Que si je jette un regard sur moi-même, je sens des larmes de sang me venir aux yeux. Ma santé ne me permet pas un travail assidu et..... mais que servent les plaintes et les regrets!

Ces lois de septembre qu'on nous oppose ne sont pas bien redoutables. Au contraire, le ministère nous fait beau jeu en nous plaçant sur ce terrain. Il nous offre le moyen de remuer un peu la fibre populaire, et de fondre la glace de l'indifférence publique. S'il a voulu contrarier l'essor de notre principe, il ne pouvait pas s'y prendre plus mal.

Vous ne me parlez pas de votre santé. J'espère qu'elle s'est un peu rétablie. Je serais désolé que vous passiez à Paris sans que j'aie le plaisir de vous en faire les honneurs. C'est sans doute l'instinct des contrastes qui vous pousse au Caire, contraria contrariis curantur. Et vous voulez trouver, sous le soleil, sous le despotisme et sous l'immobilité de l'Égypte, un refuge contre le brouillard, la liberté et l'agitation britanniques. Puissé-je, dans sept ans, aller chercher dans les mêmes lieux un repos aux mêmes fatigues!

Vous allez donc dissoudre la Ligue! Quel instructif et imposant spectacle! Qu'est-ce auprès d'un tel acte d'abnégation que l'abdication de Sylla?—Voici pour moi le moment de refaire et de compléter mon Histoire de la Ligue. Mais en aurai-je le temps? Le courant des affaires absorbe toutes mes heures. Il faut aussi que je fasse une seconde édition de mes Sophismes, et je voudrais beaucoup faire encore un petit livre intitulé: Harmonies économiques. Il ferait le pendant de l'autre; le premier démolit, le second édifierait.

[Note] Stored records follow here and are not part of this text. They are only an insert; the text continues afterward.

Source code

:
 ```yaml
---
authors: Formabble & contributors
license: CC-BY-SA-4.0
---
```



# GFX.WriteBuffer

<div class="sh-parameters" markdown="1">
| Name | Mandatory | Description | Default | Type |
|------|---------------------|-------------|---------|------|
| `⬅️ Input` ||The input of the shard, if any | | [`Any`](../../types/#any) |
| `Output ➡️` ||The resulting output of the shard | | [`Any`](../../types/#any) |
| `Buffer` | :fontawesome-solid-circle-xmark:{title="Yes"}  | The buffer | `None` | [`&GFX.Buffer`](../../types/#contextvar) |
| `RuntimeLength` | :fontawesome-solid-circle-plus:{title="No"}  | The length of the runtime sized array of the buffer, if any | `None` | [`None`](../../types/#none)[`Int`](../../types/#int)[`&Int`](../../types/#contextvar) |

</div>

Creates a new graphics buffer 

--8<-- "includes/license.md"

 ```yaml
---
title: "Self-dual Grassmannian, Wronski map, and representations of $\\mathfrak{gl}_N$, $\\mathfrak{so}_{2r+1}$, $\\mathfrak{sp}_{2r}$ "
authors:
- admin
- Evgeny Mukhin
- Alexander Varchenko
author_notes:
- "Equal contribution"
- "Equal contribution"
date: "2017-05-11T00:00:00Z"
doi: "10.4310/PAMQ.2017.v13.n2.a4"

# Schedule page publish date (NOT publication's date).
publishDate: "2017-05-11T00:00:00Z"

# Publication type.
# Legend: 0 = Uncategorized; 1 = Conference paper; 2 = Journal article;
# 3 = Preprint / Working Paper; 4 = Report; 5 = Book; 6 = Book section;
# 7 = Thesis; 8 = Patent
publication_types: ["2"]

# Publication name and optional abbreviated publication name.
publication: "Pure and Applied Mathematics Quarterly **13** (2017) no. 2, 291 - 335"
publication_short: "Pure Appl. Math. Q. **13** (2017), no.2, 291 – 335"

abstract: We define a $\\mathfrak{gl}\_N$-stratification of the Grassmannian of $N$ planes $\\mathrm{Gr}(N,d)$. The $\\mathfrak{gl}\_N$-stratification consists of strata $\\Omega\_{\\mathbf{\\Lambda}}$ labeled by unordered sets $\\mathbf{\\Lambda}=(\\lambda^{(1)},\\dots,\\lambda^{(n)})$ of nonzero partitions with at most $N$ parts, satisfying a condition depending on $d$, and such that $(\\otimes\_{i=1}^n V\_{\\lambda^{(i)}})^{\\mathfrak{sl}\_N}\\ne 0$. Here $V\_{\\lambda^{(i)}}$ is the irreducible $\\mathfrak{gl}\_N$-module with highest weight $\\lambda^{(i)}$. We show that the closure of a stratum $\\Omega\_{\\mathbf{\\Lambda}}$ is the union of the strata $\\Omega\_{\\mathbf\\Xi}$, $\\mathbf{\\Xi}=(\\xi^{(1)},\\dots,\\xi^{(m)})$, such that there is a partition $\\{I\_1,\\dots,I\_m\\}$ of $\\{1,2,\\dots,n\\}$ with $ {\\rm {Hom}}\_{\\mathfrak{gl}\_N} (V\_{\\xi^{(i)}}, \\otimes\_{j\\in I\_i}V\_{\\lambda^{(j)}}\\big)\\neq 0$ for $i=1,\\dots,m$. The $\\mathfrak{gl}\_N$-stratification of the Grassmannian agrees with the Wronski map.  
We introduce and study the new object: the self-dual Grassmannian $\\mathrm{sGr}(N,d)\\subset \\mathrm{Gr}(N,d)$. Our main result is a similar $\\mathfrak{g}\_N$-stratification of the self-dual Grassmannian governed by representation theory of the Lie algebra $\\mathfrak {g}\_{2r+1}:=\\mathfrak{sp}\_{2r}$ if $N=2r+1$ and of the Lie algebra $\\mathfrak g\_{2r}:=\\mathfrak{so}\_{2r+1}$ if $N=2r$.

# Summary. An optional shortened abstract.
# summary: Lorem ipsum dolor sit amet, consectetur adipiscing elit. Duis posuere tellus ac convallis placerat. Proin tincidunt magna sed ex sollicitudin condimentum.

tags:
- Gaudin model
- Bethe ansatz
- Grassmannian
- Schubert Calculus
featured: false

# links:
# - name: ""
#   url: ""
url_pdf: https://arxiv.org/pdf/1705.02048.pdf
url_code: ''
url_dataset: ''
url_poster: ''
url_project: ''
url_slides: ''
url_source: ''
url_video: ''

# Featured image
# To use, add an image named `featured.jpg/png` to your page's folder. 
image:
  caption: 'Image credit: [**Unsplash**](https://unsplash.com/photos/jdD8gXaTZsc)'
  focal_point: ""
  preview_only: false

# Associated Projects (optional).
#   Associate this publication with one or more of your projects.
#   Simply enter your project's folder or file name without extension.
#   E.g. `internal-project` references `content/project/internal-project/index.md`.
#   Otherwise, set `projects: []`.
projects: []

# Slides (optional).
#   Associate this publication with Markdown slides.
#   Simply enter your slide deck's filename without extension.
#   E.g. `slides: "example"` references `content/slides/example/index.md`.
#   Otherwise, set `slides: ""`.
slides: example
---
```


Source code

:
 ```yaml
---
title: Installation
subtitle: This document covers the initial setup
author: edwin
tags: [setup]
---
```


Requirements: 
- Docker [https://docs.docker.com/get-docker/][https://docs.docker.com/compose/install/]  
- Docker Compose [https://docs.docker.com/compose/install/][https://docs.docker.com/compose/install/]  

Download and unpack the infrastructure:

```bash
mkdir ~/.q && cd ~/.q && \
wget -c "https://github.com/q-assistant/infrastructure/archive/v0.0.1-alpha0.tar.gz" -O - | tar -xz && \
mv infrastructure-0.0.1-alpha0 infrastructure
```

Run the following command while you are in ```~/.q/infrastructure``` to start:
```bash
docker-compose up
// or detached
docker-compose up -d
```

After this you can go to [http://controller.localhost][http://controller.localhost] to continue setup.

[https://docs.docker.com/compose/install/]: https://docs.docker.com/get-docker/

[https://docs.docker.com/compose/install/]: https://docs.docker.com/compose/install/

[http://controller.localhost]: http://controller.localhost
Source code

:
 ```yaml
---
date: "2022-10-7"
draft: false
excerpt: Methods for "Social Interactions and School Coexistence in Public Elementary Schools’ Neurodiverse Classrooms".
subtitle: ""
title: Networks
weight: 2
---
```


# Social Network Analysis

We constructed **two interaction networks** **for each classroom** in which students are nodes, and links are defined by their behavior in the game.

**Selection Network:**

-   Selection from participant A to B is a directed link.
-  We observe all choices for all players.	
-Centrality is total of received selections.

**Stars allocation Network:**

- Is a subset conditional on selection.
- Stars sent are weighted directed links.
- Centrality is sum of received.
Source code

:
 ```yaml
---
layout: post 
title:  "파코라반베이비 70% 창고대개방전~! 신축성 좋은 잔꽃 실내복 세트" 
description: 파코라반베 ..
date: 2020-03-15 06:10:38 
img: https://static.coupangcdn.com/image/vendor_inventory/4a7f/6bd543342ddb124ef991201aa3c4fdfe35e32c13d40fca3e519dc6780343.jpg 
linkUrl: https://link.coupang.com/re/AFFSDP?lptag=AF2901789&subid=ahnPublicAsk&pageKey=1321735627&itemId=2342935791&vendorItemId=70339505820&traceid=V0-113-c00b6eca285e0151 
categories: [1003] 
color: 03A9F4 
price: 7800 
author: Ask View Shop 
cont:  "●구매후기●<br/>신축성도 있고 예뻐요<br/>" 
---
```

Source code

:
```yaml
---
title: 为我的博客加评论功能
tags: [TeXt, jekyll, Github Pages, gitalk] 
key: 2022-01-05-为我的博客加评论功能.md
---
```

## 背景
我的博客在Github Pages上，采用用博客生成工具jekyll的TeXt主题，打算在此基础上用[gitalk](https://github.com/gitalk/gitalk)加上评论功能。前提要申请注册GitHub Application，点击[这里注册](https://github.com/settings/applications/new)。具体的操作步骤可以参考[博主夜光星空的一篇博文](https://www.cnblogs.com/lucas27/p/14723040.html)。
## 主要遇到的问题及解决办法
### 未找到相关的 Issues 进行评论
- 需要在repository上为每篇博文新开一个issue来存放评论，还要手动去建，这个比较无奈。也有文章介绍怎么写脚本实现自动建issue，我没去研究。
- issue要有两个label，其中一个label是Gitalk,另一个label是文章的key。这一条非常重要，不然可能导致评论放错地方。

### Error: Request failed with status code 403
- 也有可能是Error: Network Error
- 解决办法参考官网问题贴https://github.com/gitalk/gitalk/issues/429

Bordeaux, 21 juillet 1846.

Mon cher et excellent ami, votre lettre est venue me trouver à Bordeaux, où je me suis rendu pour assister à un meeting occasionné par le retour de notre président M. Duffour-Dubergié. Ce meeting aura lieu dans quelques heures; je dois y parler, et cette circonstance me préoccupe à tel point que vous excuserez le désordre et le décousu de ma lettre. Je ne veux cependant pas remettre de vous écrire à un autre moment, puisque vous me demandez de vous répondre par retour du courrier.

Je n'ai pas besoin de vous dire combien j'ai accueilli avec joie l'achèvement de votre grande et glorieuse entreprise. La clef de voûte est tombée; tout l'édifice du monopole va s'écrouler, y compris le Système colonial, en tant que lié au régime protecteur. C'est là surtout ce qui agira fortement sur l'opinion publique, en Europe, et dissipera chez nous de bien funestes et profondes préventions.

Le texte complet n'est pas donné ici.